# What to produce:
Output only the lines that run from the one with "class notes by 2I-CHEM1 **Osler**" to the final line of the material, exactly as they are written.

# Supplied information:
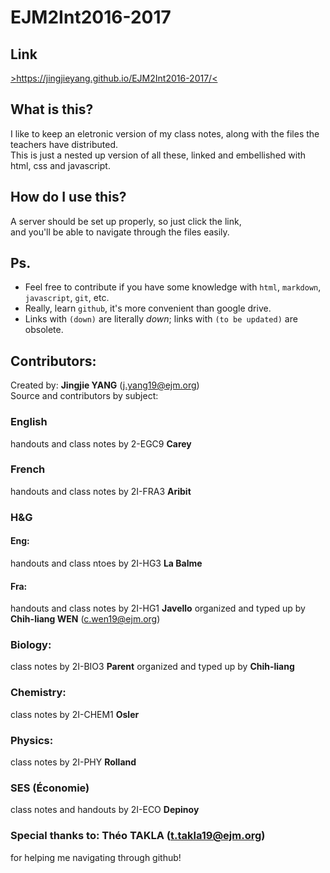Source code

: # EJM2Int2016-2017
## Link
[>https://jingjieyang.github.io/EJM2Int2016-2017/<](https://jingjieyang.github.io/EJM2Int2016-2017/)
## What is this?

I like to keep an eletronic version of my class notes, along with the files the teachers have distributed.  
This is just a nested up version of all these, linked and embellished with html, css and javascript.  

## How do I use this?

A server should be set up properly, so just click the link,  
and you'll be able to navigate through the files easily.  


## Ps.  

- Feel free to contribute if you have some knowledge with `html`, `markdown`, `javascript`, `git`, etc.
- Really, learn `github`, it's more convenient than google drive.
- Links with `(down)` are literally *down*; links with `(to be updated)` are obsolete. 

## Contributors:
Created by: **Jingjie YANG** (j.yang19@ejm.org)  
Source and contributors by subject:  

### English
handouts and class notes by 2-EGC9 **Carey**

### French
handouts and class notes by 2I-FRA3 **Aribit**

### H&G
#### Eng:
handouts and class ntoes by 2I-HG3 **La Balme**
#### Fra:
handouts and class notes by 2I-HG1 **Javello**
organized and typed up by **Chih-liang WEN** (c.wen19@ejm.org)

### Biology:
class notes by 2I-BIO3 **Parent**
organized and typed up by **Chih-liang**

### Chemistry:
class notes by 2I-CHEM1 **Osler**

### Physics:
class notes by 2I-PHY **Rolland**

### SES (Économie)
class notes and handouts by 2I-ECO **Depinoy**

### Special thanks to: **Théo TAKLA** (t.takla19@ejm.org)
for helping me navigating through github!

# Solution for this problem:
class notes by 2I-CHEM1 **Osler**

### Physics:
class notes by 2I-PHY **Rolland**

### SES (Économie)
class notes and handouts by 2I-ECO **Depinoy**

### Special thanks to: **Théo TAKLA** (t.takla19@ejm.org)
for helping me navigating through github!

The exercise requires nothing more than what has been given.